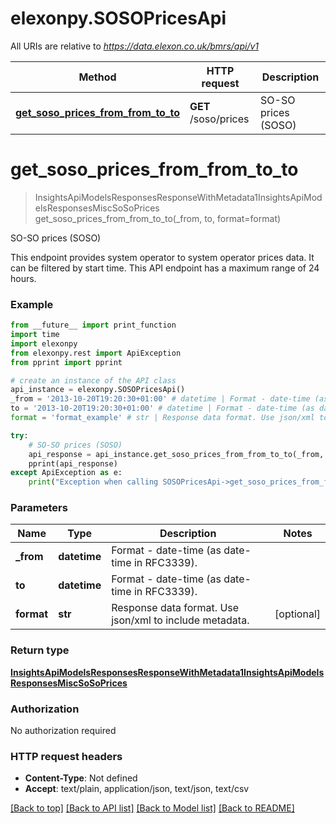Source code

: # elexonpy.SOSOPricesApi

All URIs are relative to *https://data.elexon.co.uk/bmrs/api/v1*

Method | HTTP request | Description
------------- | ------------- | -------------
[**get_soso_prices_from_from_to_to**](SOSOPricesApi.md#get_soso_prices_from_from_to_to) | **GET** /soso/prices | SO-SO prices (SOSO)

# **get_soso_prices_from_from_to_to**
> InsightsApiModelsResponsesResponseWithMetadata1InsightsApiModelsResponsesMiscSoSoPrices get_soso_prices_from_from_to_to(_from, to, format=format)

SO-SO prices (SOSO)

This endpoint provides system operator to system operator prices data.  It can be filtered by start time.                This API endpoint has a maximum range of 24 hours.

### Example
```python
from __future__ import print_function
import time
import elexonpy
from elexonpy.rest import ApiException
from pprint import pprint

# create an instance of the API class
api_instance = elexonpy.SOSOPricesApi()
_from = '2013-10-20T19:20:30+01:00' # datetime | Format - date-time (as date-time in RFC3339).
to = '2013-10-20T19:20:30+01:00' # datetime | Format - date-time (as date-time in RFC3339).
format = 'format_example' # str | Response data format. Use json/xml to include metadata. (optional)

try:
    # SO-SO prices (SOSO)
    api_response = api_instance.get_soso_prices_from_from_to_to(_from, to, format=format)
    pprint(api_response)
except ApiException as e:
    print("Exception when calling SOSOPricesApi->get_soso_prices_from_from_to_to: %s\n" % e)
```

### Parameters

Name | Type | Description  | Notes
------------- | ------------- | ------------- | -------------
 **_from** | **datetime**| Format - date-time (as date-time in RFC3339). | 
 **to** | **datetime**| Format - date-time (as date-time in RFC3339). | 
 **format** | **str**| Response data format. Use json/xml to include metadata. | [optional] 

### Return type

[**InsightsApiModelsResponsesResponseWithMetadata1InsightsApiModelsResponsesMiscSoSoPrices**](InsightsApiModelsResponsesResponseWithMetadata1InsightsApiModelsResponsesMiscSoSoPrices.md)

### Authorization

No authorization required

### HTTP request headers

 - **Content-Type**: Not defined
 - **Accept**: text/plain, application/json, text/json, text/csv

[[Back to top]](#) [[Back to API list]](../README.md#documentation-for-api-endpoints) [[Back to Model list]](../README.md#documentation-for-models) [[Back to README]](../README.md)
===============
▸ Exercise directions
Your answer should consist of the lines from the line with "Name | Type" to the line with "### Authorization" above, repeated exactly, both ends included.

▸ Response box
Name | Type | Description  | Notes
------------- | ------------- | ------------- | -------------
 **_from** | **datetime**| Format - date-time (as date-time in RFC3339). | 
 **to** | **datetime**| Format - date-time (as date-time in RFC3339). | 
 **format** | **str**| Response data format. Use json/xml to include metadata. | [optional] 

### Return type

[**InsightsApiModelsResponsesResponseWithMetadata1InsightsApiModelsResponsesMiscSoSoPrices**](InsightsApiModelsResponsesResponseWithMetadata1InsightsApiModelsResponsesMiscSoSoPrices.md)

### Authorization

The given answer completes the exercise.